The Asphalt Jungle is an often overlooked gem in director John Huston's filmography, and veteran character actor Jaffe is fantastic in the film. He plays a master jewel thief who plans the perfect heist with meticulous precision only to have a small moment of human weakness (which I won't give away here) trip him up in the end.

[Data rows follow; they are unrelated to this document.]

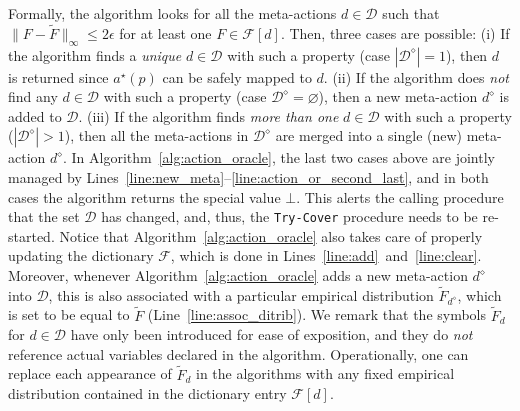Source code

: %
Formally, the algorithm looks for all the meta-actions $d \in \mathcal{D}$ such that $ \| F -   \widetilde F \|_{\infty} \le 2 \epsilon $ for at least one $F \in \mathcal{F}[d]$.
%
Then, three cases are possible:
%
	(i) If the algorithm finds a \emph{unique} $d \in \mathcal{D}$ with such a property (case $|\mathcal{D}^\diamond|=1$), then $d$ is returned since $a^\star(p)$ can be safely mapped to $d$.
	(ii) If the algorithm does \emph{not} find any $d \in \mathcal{D}$ with such a property (case $\mathcal{D}^\diamond=\varnothing$), then a new meta-action $d^\diamond$ is added to $\mathcal{D}$.
	(iii) If the algorithm finds \emph{more than one} $d \in \mathcal{D}$ with such a property ($|\mathcal{D}^\diamond| > 1$), then all the meta-actions in $\mathcal{D}^\diamond$ are merged into a single (new) meta-action $d^\diamond$.
%
%
In Algorithm~\ref{alg:action_oracle}, the last two cases above are jointly managed by Lines~\ref{line:new_meta}--\ref{line:action_or_second_last}, and in both cases the algorithm returns the special value $\bot$.
%
This alerts the calling procedure that the set $\mathcal{D}$ has changed, and, thus, the \texttt{Try-Cover} procedure needs to be re-started.
%
Notice that Algorithm~\ref{alg:action_oracle} also takes care of properly updating the dictionary $\mathcal{F}$, which is done in Lines~\ref{line:add}~and~\ref{line:clear}.
%
Moreover, whenever Algorithm~\ref{alg:action_oracle} adds a new meta-action $d^\diamond$ into $\mathcal{D}$, this is also associated with a particular empirical distribution $\widetilde{F}_{d^\diamond}$, which is set to be equal to $\widetilde{F}$ (Line~\ref{line:assoc_ditrib}).
%
%
We remark that the symbols $\widetilde{F}_d$ for $d \in \mathcal{D}$ have only been introduced for ease of exposition, and they do \emph{not} reference actual variables declared in the algorithm.
%
Operationally, one can replace each appearance of $\widetilde{F}_d$ in the algorithms with any fixed empirical distribution contained in the dictionary entry $\mathcal{F}[d]$.
%
%
%


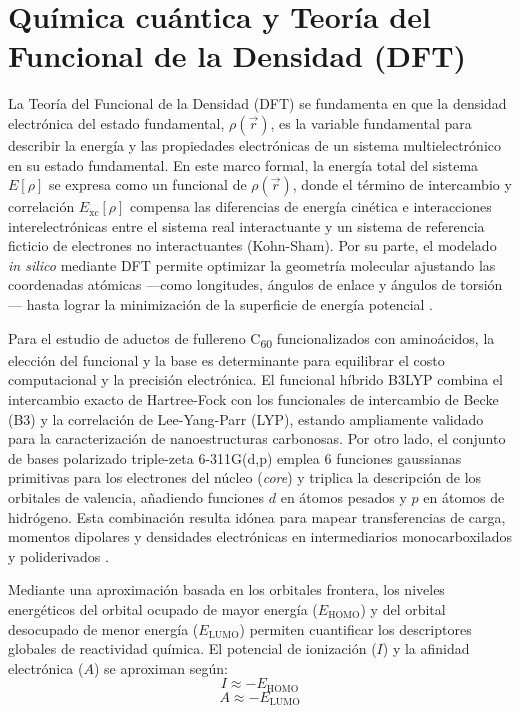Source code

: \section{Química cuántica y Teoría del Funcional de la Densidad (DFT)}
La Teoría del Funcional de la Densidad (DFT) se fundamenta en que la densidad electrónica del estado fundamental, $\rho(\vec{r})$, es la variable fundamental para describir la energía y las propiedades electrónicas de un sistema multielectrónico en su estado fundamental. En este marco formal, la energía total del sistema $E[\rho]$ se expresa como un funcional de $\rho(\vec{r})$, donde el término de intercambio y correlación $E_{\text{xc}}[\rho]$ compensa las diferencias de energía cinética e interacciones interelectrónicas entre el sistema real interactuante y un sistema de referencia ficticio de electrones no interactuantes (Kohn-Sham). Por su parte, el modelado \textit{in silico} mediante DFT permite optimizar la geometría molecular ajustando las coordenadas atómicas —como longitudes, ángulos de enlace y ángulos de torsión— hasta lograr la minimización de la superficie de energía potencial \cite{kohn1965self}.

Para el estudio de aductos de fullereno C\textsubscript{60} funcionalizados con aminoácidos, la elección del funcional y la base es determinante para equilibrar el costo computacional y la precisión electrónica. El funcional híbrido B3LYP combina el intercambio exacto de Hartree-Fock con los funcionales de intercambio de Becke (B3) y la correlación de Lee-Yang-Parr (LYP), estando ampliamente validado para la caracterización de nanoestructuras carbonosas. Por otro lado, el conjunto de bases polarizado triple-zeta 6-311G(d,p) emplea 6 funciones gaussianas primitivas para los electrones del núcleo (\textit{core}) y triplica la descripción de los orbitales de valencia, añadiendo funciones $d$ en átomos pesados y $p$ en átomos de hidrógeno. Esta combinación resulta idónea para mapear transferencias de carga, momentos dipolares y densidades electrónicas en intermediarios monocarboxilados y poliderivados \cite{nikolaev2020thermodynamic, mico2024estudio}.

 Mediante una aproximación basada en los orbitales frontera, los niveles energéticos del orbital ocupado de mayor energía ($E_{\text{HOMO}}$) y del orbital desocupado de menor energía ($E_{\text{LUMO}}$) permiten cuantificar los descriptores globales de reactividad química. El potencial de ionización ($I$) y la afinidad electrónica ($A$) se aproximan según:
\begin{equation}
I \approx -E_{\text{HOMO}}
\end{equation}
\begin{equation}
A \approx -E_{\text{LUMO}}
\end{equation}

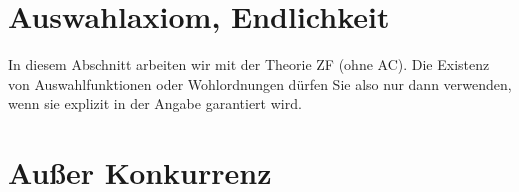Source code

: \documentclass{article}
\begin{document}
\section*{Auswahlaxiom, Endlichkeit}

In diesem Abschnitt arbeiten wir mit der Theorie ZF (ohne AC). Die Existenz von
Auswahlfunktionen oder Wohlordnungen dürfen Sie also nur dann verwenden, wenn sie
explizit in der Angabe garantiert wird.





\section*{Außer Konkurrenz}


\end{document}
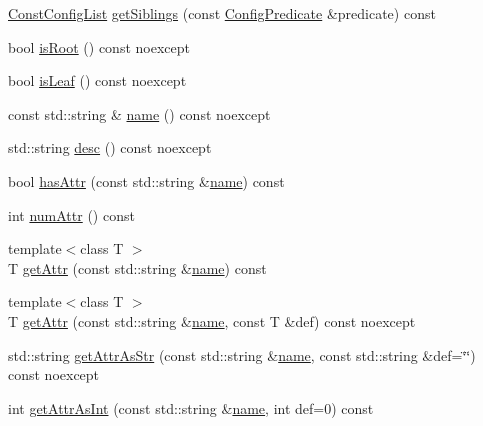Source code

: \begin{DoxyCompactItemize}
\item 
\hyperlink{classtheoria_1_1config_1_1Config_a61230728ffa4d92667a536c8c0f0ca30}{Const\+Config\+List} \hyperlink{classtheoria_1_1config_1_1Config_abb60532c082c92c628ae49ed3b2e9457}{get\+Siblings} (const \hyperlink{classtheoria_1_1config_1_1Config_a293ebfd7146d935e232a066f7e6fa279}{Config\+Predicate} \&predicate) const
\item 
bool \hyperlink{classtheoria_1_1config_1_1Config_ad50b474daddfbec84d7e610f7687fb04}{is\+Root} () const noexcept
\item 
bool \hyperlink{classtheoria_1_1config_1_1Config_ad5c77fb1f86a7df2dce21972f921da33}{is\+Leaf} () const noexcept
\item 
const std\+::string \& \hyperlink{classtheoria_1_1config_1_1Config_af4929f1c9b86576fdc439051a10f89cd}{name} () const noexcept
\item 
std\+::string \hyperlink{classtheoria_1_1config_1_1Config_a4d6b2e26d1139819769eaf6bb959b034}{desc} () const noexcept
\item 
bool \hyperlink{classtheoria_1_1config_1_1Config_a01d4128f1f86ad2ff01dfeb3c52c72f4}{has\+Attr} (const std\+::string \&\hyperlink{classtheoria_1_1config_1_1Config_af4929f1c9b86576fdc439051a10f89cd}{name}) const
\item 
int \hyperlink{classtheoria_1_1config_1_1Config_a733766f29f0b75b7bf1224971968d52c}{num\+Attr} () const
\item 
{\footnotesize template$<$class T $>$ }\\T \hyperlink{classtheoria_1_1config_1_1Config_a0170adaf1d64ada4eafb43758e520837}{get\+Attr} (const std\+::string \&\hyperlink{classtheoria_1_1config_1_1Config_af4929f1c9b86576fdc439051a10f89cd}{name}) const
\item 
{\footnotesize template$<$class T $>$ }\\T \hyperlink{classtheoria_1_1config_1_1Config_ad05bba9dcd7dc78b999f2825fd99f8e0}{get\+Attr} (const std\+::string \&\hyperlink{classtheoria_1_1config_1_1Config_af4929f1c9b86576fdc439051a10f89cd}{name}, const T \&def) const noexcept
\item 
std\+::string \hyperlink{classtheoria_1_1config_1_1Config_a45702e009219115ee14b11ad1f0a851a}{get\+Attr\+As\+Str} (const std\+::string \&\hyperlink{classtheoria_1_1config_1_1Config_af4929f1c9b86576fdc439051a10f89cd}{name}, const std\+::string \&def=\char`\"{}\char`\"{}) const noexcept
\item 
int \hyperlink{classtheoria_1_1config_1_1Config_a991d0271d01d4f77f25a980399e88a60}{get\+Attr\+As\+Int} (const std\+::string \&\hyperlink{classtheoria_1_1config_1_1Config_af4929f1c9b86576fdc439051a10f89cd}{name}, int def=0) const

\end{DoxyCompactItemize}
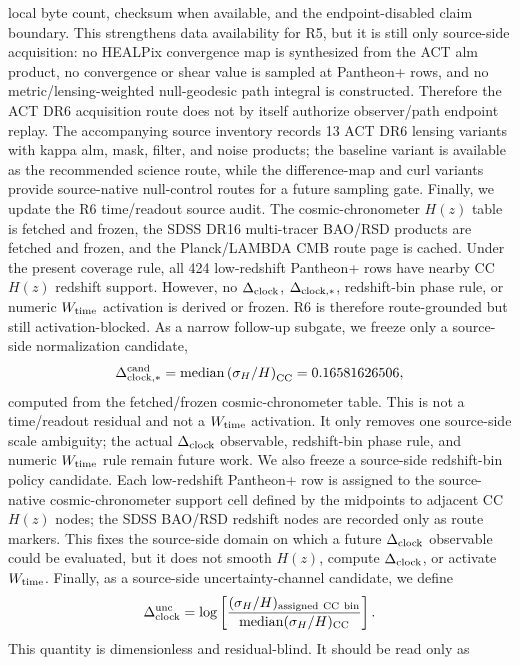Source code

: \documentclass[11pt]{article}
\begin{document}
local byte count, checksum when available, and the endpoint-disabled claim
boundary.  This strengthens data availability for R5, but it is still only
source-side acquisition: no HEALPix convergence map is synthesized from the ACT
alm product, no convergence or shear value is sampled at Pantheon+ rows, and no
metric/lensing-weighted null-geodesic path integral is constructed.  Therefore
the ACT DR6 acquisition route does not by itself authorize observer/path
endpoint replay.  The accompanying source inventory records 13 ACT DR6 lensing
variants with kappa alm, mask, filter, and noise products; the baseline variant
is available as the recommended science route, while the difference-map and curl
variants provide source-native null-control routes for a future sampling gate.
Finally, we update the R6 time/readout source audit.  The cosmic-chronometer
\(H(z)\) table is fetched and frozen, the SDSS DR16 multi-tracer BAO/RSD
products are fetched and frozen, and the Planck/LAMBDA CMB route page is
cached.  Under the present coverage rule, all 424 low-redshift Pantheon+ rows
have nearby CC \(H(z)\) redshift support.  However, no \(\Delta_{\rm clock}\),
\(\Delta_{\rm clock,\ast}\), redshift-bin phase rule, or numeric \(W_{\rm time}\)
activation is derived or frozen.  R6 is therefore route-grounded but still
activation-blocked.
As a narrow follow-up subgate, we freeze only a source-side normalization
candidate,
\[
\Delta_{\rm clock,\ast}^{\rm cand}
  = {\rm median}\left(\sigma_H/H\right)_{\rm CC}
  = 0.16581626506,
\]
computed from the fetched/frozen cosmic-chronometer table.  This is not a
time/readout residual and not a \(W_{\rm time}\) activation.  It only removes
one source-side scale ambiguity; the actual \(\Delta_{\rm clock}\) observable,
redshift-bin phase rule, and numeric \(W_{\rm time}\) rule remain future work.
We also freeze a source-side redshift-bin policy candidate.  Each low-redshift
Pantheon+ row is assigned to the source-native cosmic-chronometer support cell
defined by the midpoints to adjacent CC \(H(z)\) nodes; the SDSS BAO/RSD
redshift nodes are recorded only as route markers.  This fixes the
source-side domain on which a future \(\Delta_{\rm clock}\) observable could be
evaluated, but it does not smooth \(H(z)\), compute \(\Delta_{\rm clock}\), or
activate \(W_{\rm time}\).
Finally, as a source-side uncertainty-channel candidate, we define
\[
\Delta_{\rm clock}^{\rm unc}
  =
  \log\left[
    \frac{(\sigma_H/H)_{\rm assigned\ CC\ bin}}
         {{\rm median}(\sigma_H/H)_{\rm CC}}
  \right].
\]
This quantity is dimensionless and residual-blind.  It should be read only as
\end{document}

Erich von Stroheim as Max von Mayerling

Erich von Stroheim in Sunset Boulevard

Von Stroheim despised his role as silent film director turned valet, Max von Mayerling, in Sunset Boulevard. The former auteur felt that playing a servant was demeaning -- he only took the role because he needed money -- and he made no bones about despising writer and director Billy Wilder, whom von Stroheim felt was going out of his way to publicly humiliate him. Nevertheless, von Stroheim is simply brilliant in Sunset Boulevard. His performance doesn't receive the accolades often given to William Holden and especially Gloria Swanson, but von Stroheim is a key ingredient to Sunset Boulevard's success. He is the only person left in the world who truly cares about poor, deluded Norma Desmond and his love and devotion to her are palpable in every frame (who else would write hundreds of fan letters) even when she throws him over for the young screenwriter played by Holden. 

Edmund Gwenn as "Skipper" Miller


Mister 880 is a largely forgotten film, but veteran character actor Gwenn gives a superb performance as a kindly old man who also happens to be one of the leading counterfeiters in the U.S. The film mostly follows a Secret Service agent played by Burt Lancaster in his unsuccessful attempts to nab the legendary Mister 880, whose counterfeit dollar bills are so badly reproduced that they have "Wahsington" printed on them. Mister 880 can be hard to find unless you happen across it on TCM or in the local library (as I did), but it is a thoroughly entertaining film that is a lot of fun to watch.